§ **Material provided**:
+---+

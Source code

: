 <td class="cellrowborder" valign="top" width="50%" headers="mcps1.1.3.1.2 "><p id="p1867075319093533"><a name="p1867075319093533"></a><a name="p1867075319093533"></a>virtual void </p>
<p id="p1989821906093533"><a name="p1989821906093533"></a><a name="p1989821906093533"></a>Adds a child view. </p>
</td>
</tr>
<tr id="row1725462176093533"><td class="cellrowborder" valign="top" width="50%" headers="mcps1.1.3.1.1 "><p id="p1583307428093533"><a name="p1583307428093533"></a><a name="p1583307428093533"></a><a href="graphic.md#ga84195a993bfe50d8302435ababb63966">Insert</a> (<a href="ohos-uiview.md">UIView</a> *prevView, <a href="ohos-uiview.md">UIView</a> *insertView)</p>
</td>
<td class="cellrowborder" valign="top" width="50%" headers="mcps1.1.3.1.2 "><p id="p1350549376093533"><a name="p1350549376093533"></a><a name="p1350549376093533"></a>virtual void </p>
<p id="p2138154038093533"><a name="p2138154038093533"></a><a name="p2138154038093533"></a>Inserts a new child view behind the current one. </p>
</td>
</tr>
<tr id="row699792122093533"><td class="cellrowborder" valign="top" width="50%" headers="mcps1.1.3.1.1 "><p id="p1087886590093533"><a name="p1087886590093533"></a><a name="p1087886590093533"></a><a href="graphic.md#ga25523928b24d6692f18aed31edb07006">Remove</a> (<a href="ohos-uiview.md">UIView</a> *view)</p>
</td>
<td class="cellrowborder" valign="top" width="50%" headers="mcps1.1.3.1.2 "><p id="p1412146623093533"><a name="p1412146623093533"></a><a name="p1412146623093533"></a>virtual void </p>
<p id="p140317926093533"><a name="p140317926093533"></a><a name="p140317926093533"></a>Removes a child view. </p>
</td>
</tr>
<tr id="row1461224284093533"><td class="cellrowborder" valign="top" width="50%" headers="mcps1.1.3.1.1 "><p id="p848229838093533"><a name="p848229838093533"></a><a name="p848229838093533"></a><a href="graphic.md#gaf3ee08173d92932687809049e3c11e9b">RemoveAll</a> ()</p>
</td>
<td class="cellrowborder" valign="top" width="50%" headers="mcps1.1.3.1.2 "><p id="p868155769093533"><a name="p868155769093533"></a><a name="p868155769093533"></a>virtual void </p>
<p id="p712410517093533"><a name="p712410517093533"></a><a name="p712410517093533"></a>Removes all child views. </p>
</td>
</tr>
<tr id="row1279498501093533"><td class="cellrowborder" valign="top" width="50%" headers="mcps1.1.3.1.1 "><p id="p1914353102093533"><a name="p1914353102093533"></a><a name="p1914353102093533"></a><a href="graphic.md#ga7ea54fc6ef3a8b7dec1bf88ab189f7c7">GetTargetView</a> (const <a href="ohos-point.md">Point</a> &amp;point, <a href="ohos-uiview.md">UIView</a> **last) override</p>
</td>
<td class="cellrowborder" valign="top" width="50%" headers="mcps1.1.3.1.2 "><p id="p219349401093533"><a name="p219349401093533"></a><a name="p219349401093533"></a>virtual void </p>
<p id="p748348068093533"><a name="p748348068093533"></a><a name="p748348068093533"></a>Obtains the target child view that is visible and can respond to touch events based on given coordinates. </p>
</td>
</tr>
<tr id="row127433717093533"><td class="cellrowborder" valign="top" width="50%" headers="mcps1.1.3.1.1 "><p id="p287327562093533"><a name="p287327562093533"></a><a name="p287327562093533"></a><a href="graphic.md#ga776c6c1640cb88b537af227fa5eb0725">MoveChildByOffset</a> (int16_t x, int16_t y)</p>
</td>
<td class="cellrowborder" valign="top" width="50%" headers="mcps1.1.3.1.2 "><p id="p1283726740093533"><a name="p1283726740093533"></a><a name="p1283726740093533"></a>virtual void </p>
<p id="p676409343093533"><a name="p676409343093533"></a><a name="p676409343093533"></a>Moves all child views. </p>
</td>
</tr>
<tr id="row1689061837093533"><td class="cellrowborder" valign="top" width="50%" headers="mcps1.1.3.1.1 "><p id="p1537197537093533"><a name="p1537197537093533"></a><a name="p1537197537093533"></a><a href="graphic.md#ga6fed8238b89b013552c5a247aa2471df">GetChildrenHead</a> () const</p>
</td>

+---+

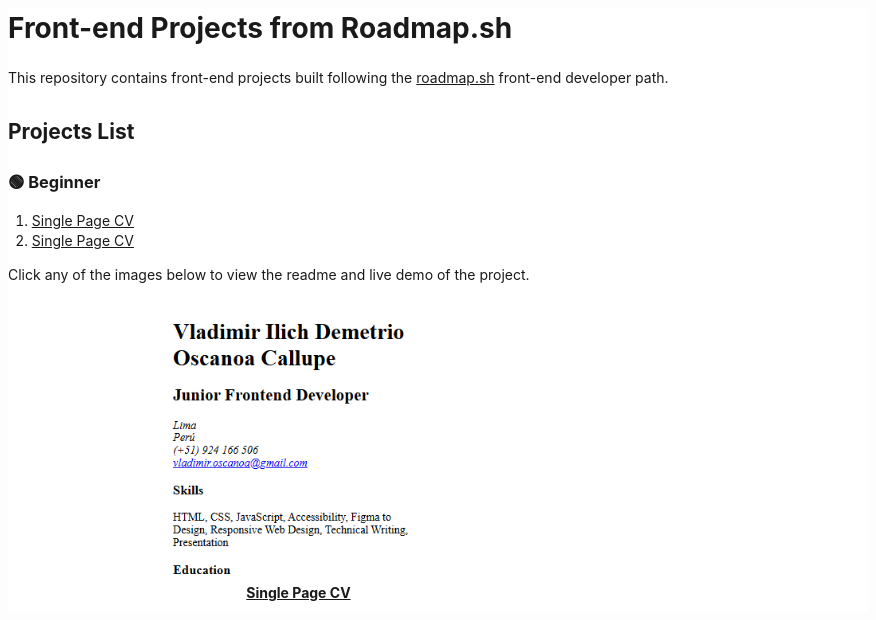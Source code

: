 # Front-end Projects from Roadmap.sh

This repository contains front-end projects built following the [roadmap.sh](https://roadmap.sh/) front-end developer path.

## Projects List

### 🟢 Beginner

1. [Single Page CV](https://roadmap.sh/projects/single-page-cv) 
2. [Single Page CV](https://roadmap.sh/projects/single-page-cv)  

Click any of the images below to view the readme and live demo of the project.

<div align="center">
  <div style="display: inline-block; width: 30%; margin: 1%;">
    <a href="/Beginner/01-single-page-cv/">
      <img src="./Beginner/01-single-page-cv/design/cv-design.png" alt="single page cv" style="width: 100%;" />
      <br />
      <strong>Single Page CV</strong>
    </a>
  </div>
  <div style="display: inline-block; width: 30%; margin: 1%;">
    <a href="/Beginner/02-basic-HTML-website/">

+---+

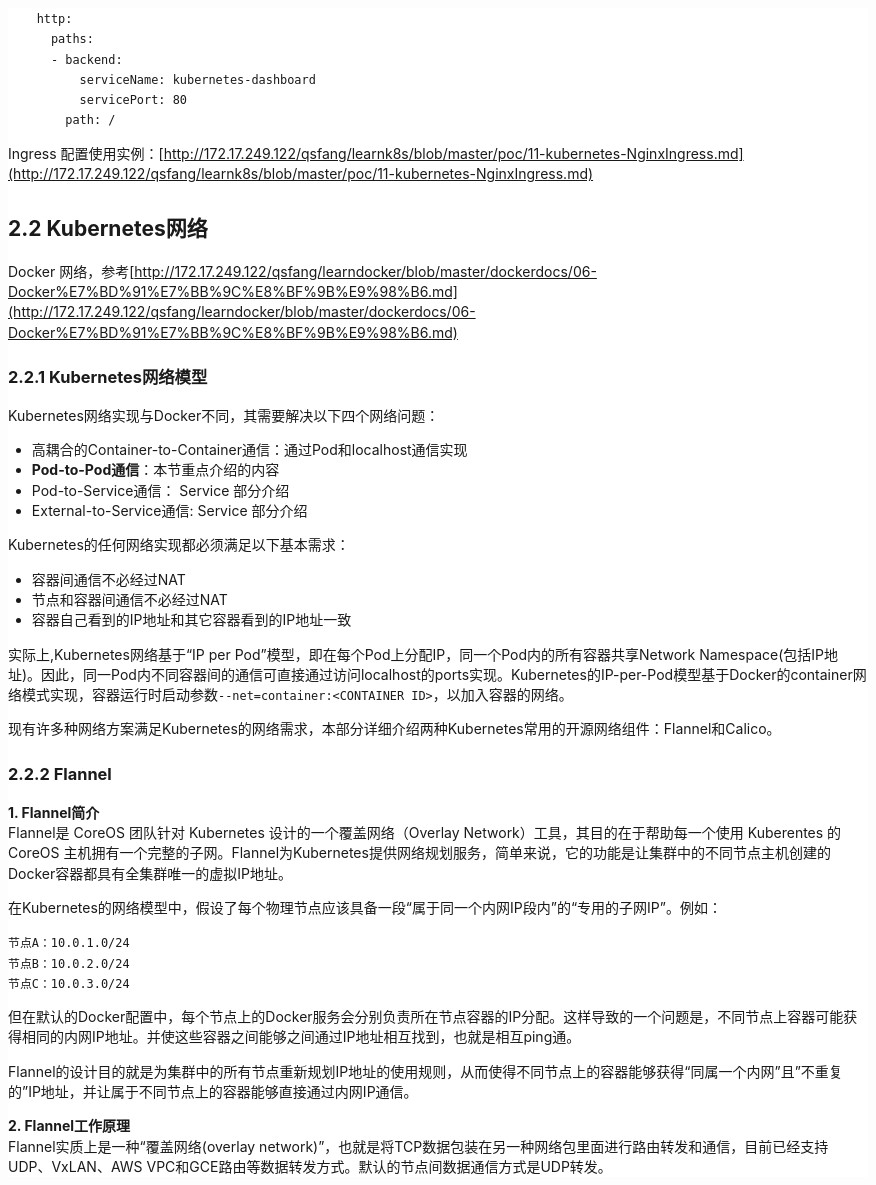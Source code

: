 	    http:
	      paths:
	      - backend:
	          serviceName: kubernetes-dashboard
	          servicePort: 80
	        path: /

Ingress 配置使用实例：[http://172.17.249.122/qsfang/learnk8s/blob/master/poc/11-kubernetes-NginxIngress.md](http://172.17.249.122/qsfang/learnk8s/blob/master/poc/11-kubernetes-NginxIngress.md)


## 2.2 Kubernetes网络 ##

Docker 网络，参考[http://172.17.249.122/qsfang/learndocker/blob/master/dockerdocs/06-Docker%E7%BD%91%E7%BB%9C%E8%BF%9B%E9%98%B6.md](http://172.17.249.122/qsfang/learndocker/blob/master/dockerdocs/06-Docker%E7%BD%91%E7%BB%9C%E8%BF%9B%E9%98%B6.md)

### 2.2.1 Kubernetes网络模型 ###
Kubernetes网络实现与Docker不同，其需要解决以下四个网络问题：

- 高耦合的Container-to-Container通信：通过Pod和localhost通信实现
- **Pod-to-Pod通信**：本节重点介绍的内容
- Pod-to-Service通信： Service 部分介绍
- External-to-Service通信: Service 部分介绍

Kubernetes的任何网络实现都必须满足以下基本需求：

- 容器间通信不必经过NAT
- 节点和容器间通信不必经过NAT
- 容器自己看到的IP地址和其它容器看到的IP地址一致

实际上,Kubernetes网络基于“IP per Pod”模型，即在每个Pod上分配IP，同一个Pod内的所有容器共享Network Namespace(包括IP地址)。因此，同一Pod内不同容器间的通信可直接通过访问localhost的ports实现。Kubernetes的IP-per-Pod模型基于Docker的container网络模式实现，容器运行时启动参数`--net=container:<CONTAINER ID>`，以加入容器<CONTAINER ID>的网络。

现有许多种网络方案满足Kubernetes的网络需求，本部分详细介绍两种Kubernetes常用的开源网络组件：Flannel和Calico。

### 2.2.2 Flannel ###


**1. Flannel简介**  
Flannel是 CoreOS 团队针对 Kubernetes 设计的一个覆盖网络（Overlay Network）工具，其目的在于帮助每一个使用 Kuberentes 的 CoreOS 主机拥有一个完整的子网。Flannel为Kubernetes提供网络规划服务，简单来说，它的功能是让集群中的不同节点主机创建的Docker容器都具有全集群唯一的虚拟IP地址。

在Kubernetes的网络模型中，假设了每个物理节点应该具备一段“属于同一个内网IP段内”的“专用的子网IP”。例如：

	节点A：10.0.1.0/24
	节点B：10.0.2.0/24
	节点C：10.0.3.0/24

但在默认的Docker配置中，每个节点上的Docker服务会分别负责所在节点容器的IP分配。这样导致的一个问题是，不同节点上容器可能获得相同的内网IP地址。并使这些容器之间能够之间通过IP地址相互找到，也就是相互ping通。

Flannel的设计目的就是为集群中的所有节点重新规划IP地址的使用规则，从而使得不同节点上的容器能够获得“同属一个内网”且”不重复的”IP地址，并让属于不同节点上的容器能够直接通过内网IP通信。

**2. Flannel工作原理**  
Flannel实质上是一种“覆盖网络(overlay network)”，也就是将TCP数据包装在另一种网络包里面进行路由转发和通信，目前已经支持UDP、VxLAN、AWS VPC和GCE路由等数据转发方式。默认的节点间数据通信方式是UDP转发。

+---+

§ **Your goal**:
Among the lines above, find the one with "serviceName: kubernetes-dashboard" and the one with "## 2.2 Kubernetes网络 ##". Quote both and everything between them, exactly.

§ **Problem solution**:
	          serviceName: kubernetes-dashboard
	          servicePort: 80
	        path: /

Ingress 配置使用实例：[http://172.17.249.122/qsfang/learnk8s/blob/master/poc/11-kubernetes-NginxIngress.md](http://172.17.249.122/qsfang/learnk8s/blob/master/poc/11-kubernetes-NginxIngress.md)


## 2.2 Kubernetes网络 ##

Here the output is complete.